What you will do:
In the entries that follow, find the word "轉移到自己身上" and report each line it is on.

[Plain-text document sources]
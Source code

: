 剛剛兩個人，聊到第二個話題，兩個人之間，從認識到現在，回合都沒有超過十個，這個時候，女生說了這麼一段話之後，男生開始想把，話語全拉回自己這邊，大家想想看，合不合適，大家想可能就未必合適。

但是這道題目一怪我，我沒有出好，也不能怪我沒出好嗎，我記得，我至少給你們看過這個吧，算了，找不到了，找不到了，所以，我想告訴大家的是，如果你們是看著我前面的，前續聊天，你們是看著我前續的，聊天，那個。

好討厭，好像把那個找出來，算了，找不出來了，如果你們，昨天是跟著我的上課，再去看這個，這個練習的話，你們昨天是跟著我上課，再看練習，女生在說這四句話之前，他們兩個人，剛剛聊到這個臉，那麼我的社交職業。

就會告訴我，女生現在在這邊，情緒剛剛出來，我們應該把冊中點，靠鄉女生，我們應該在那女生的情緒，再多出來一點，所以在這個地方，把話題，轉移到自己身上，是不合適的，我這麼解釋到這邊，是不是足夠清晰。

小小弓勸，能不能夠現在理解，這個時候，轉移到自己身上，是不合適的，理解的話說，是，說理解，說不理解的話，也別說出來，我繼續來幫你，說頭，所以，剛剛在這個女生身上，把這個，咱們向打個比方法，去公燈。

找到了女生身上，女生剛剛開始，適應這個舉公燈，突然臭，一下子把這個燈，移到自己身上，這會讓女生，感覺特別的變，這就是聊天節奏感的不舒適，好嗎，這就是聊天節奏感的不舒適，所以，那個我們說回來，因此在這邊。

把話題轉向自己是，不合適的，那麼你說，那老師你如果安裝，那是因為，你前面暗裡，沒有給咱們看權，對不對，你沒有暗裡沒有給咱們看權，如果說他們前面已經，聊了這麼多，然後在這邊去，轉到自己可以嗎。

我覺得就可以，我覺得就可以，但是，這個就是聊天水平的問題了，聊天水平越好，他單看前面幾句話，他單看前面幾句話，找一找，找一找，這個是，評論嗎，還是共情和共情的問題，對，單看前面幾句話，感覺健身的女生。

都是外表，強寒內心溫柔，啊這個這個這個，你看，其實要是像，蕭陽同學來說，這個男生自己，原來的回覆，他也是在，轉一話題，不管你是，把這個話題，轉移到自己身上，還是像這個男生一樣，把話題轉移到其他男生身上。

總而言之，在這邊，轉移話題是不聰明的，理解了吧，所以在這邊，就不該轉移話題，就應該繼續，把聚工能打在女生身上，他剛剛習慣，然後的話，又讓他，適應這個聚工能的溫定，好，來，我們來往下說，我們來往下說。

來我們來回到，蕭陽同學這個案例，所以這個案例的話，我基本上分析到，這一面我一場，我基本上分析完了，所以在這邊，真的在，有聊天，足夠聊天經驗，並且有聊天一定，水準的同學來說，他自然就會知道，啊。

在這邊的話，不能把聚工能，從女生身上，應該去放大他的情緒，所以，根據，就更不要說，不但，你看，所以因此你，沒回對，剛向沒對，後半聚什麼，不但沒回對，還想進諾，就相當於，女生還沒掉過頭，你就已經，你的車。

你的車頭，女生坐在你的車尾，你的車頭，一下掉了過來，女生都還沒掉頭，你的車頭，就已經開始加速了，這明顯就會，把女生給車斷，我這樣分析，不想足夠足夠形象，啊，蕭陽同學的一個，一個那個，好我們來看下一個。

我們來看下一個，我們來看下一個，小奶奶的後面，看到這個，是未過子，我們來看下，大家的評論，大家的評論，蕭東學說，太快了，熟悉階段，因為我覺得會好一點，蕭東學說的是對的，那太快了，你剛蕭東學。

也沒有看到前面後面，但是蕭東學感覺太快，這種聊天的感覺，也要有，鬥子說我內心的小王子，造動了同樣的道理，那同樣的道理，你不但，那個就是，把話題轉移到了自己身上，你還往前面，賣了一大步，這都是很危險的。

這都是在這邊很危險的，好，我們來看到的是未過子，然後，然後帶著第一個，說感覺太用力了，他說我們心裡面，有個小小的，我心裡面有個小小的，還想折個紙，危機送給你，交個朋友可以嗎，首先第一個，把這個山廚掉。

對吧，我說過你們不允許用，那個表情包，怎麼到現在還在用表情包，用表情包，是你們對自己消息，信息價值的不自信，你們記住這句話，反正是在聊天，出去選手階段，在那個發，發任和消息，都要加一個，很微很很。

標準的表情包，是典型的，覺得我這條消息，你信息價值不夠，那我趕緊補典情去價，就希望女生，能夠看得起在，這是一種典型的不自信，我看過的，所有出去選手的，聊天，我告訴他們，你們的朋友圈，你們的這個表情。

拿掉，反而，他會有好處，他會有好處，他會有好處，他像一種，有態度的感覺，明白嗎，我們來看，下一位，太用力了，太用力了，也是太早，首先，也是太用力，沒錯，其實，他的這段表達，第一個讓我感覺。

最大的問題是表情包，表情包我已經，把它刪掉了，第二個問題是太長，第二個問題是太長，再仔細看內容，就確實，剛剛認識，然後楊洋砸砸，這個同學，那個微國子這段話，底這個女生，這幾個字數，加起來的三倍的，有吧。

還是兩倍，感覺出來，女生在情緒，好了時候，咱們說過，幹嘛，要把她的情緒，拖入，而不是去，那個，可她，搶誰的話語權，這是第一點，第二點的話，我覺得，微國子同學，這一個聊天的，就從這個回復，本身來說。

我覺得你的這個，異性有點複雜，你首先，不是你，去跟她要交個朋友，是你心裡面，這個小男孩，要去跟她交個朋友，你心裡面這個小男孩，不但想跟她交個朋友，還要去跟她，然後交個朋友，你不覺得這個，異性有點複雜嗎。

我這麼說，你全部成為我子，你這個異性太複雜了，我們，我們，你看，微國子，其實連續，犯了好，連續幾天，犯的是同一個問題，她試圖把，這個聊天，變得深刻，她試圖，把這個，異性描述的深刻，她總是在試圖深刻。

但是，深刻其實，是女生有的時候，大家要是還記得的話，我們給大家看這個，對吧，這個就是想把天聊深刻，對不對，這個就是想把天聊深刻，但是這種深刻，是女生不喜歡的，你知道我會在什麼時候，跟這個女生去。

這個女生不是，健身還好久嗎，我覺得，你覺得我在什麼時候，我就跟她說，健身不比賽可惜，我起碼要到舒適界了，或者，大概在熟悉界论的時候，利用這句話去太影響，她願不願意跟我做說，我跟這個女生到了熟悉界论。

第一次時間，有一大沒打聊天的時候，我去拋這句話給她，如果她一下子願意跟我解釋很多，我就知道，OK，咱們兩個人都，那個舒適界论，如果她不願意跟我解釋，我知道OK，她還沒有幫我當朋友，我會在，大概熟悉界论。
==
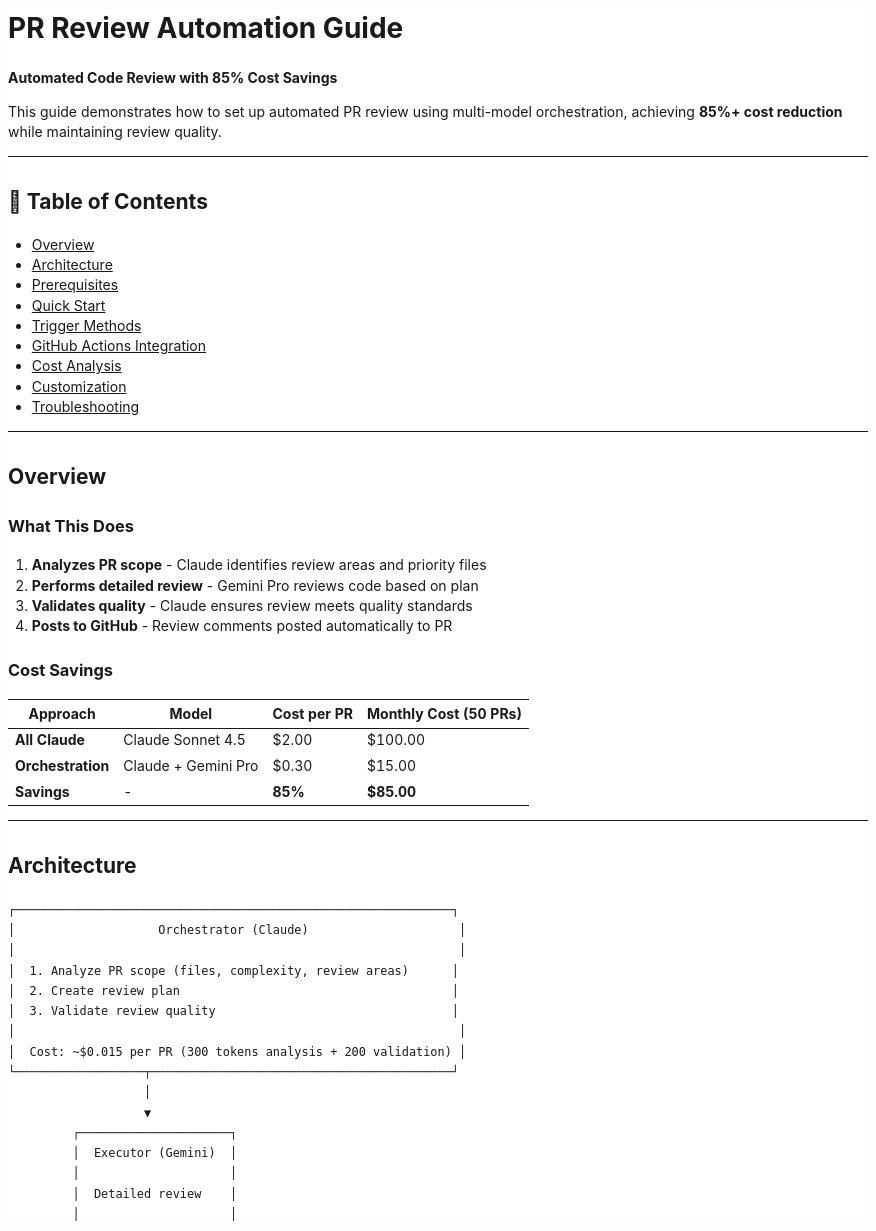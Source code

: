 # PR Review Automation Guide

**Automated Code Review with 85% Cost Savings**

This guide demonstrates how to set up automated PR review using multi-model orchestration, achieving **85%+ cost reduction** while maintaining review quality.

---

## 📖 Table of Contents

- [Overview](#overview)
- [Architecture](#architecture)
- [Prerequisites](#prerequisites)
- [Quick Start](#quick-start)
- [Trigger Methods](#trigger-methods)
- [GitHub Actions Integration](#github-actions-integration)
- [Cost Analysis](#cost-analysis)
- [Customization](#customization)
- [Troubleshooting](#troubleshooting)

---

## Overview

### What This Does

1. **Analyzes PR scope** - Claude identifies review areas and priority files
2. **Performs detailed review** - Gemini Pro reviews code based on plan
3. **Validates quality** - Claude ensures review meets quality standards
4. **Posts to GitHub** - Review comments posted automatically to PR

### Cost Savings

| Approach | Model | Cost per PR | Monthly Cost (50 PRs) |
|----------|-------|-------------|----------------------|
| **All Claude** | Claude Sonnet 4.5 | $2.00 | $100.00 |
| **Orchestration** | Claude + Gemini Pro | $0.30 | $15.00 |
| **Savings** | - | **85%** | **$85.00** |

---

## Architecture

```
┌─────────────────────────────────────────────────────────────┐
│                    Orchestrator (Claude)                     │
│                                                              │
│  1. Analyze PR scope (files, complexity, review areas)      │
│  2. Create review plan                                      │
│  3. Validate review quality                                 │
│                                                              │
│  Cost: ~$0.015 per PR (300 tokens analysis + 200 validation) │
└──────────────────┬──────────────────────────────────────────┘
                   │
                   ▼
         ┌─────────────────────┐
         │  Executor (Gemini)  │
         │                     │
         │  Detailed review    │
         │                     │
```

Expected answer:
就會告訴我，女生現在在這邊，情緒剛剛出來，我們應該把冊中點，靠鄉女生，我們應該在那女生的情緒，再多出來一點，所以在這個地方，把話題，轉移到自己身上，是不合適的，我這麼解釋到這邊，是不是足夠清晰。
小小弓勸，能不能夠現在理解，這個時候，轉移到自己身上，是不合適的，理解的話說，是，說理解，說不理解的話，也別說出來，我繼續來幫你，說頭，所以，剛剛在這個女生身上，把這個，咱們向打個比方法，去公燈。
都是外表，強寒內心溫柔，啊這個這個這個，你看，其實要是像，蕭陽同學來說，這個男生自己，原來的回覆，他也是在，轉一話題，不管你是，把這個話題，轉移到自己身上，還是像這個男生一樣，把話題轉移到其他男生身上。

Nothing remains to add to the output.